Segment Open

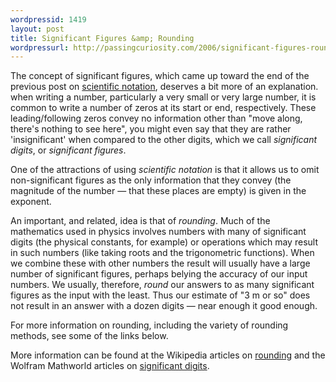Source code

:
 ```yaml
---
wordpressid: 1419
layout: post
title: Significant Figures &amp; Rounding
wordpressurl: http://passingcuriosity.com/2006/significant-figures-rounding/
---
```

The concept of significant figures, which came up toward the end of the previous post on <a href="http://physics-notes.blogspot.com/2006/11/scientific-notation.html">scientific notation</a>, deserves a bit more of an explanation. when writing a number, particularly a very small or very large number, it is common to write a number of zeros at its start or end, respectively. These leading/following zeros convey no information other than "move along, there's nothing to see here", you might even say that they are rather 'insignificant' when compared to the other digits, which we call *significant digits*, or *significant figures*.

<!--more-->

One of the attractions of using *scientific notation* is that it allows us to omit non-significant figures as the only information that they convey (the magnitude of the number &mdash; that these places are empty) is given in the exponent.

An important, and related, idea is that of *rounding*. Much of the mathematics used in physics involves numbers with many of significant digits (the physical constants, for example) or operations which may result in such numbers (like taking roots and the trigonometric functions). When we combine these with other numbers the result will usually have a large number of significant figures, perhaps belying the accuracy of our input numbers. We usually, therefore, *round* our answers to as many significant figures as the input with the least. Thus our estimate of "3 m or so" does not result in an answer with a dozen digits &mdash; near enough it good enough.

For more information on rounding, including the variety of rounding methods, see some of the links below.

More information can be found at the Wikipedia articles on <a href="http://en.wikipedia.org/wiki/Rounding">rounding</a> and the Wolfram Mathworld articles on <a href="http://mathworld.wolfram.com/SignificantDigits.html">significant digits</a>.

Segment Closed

What the exercise asks: Note each line above that holds "notation", then copy all of them.

Response to this task:
The concept of significant figures, which came up toward the end of the previous post on <a href="http://physics-notes.blogspot.com/2006/11/scientific-notation.html">scientific notation</a>, deserves a bit more of an explanation. when writing a number, particularly a very small or very large number, it is common to write a number of zeros at its start or end, respectively. These leading/following zeros convey no information other than "move along, there's nothing to see here", you might even say that they are rather 'insignificant' when compared to the other digits, which we call *significant digits*, or *significant figures*.
One of the attractions of using *scientific notation* is that it allows us to omit non-significant figures as the only information that they convey (the magnitude of the number &mdash; that these places are empty) is given in the exponent.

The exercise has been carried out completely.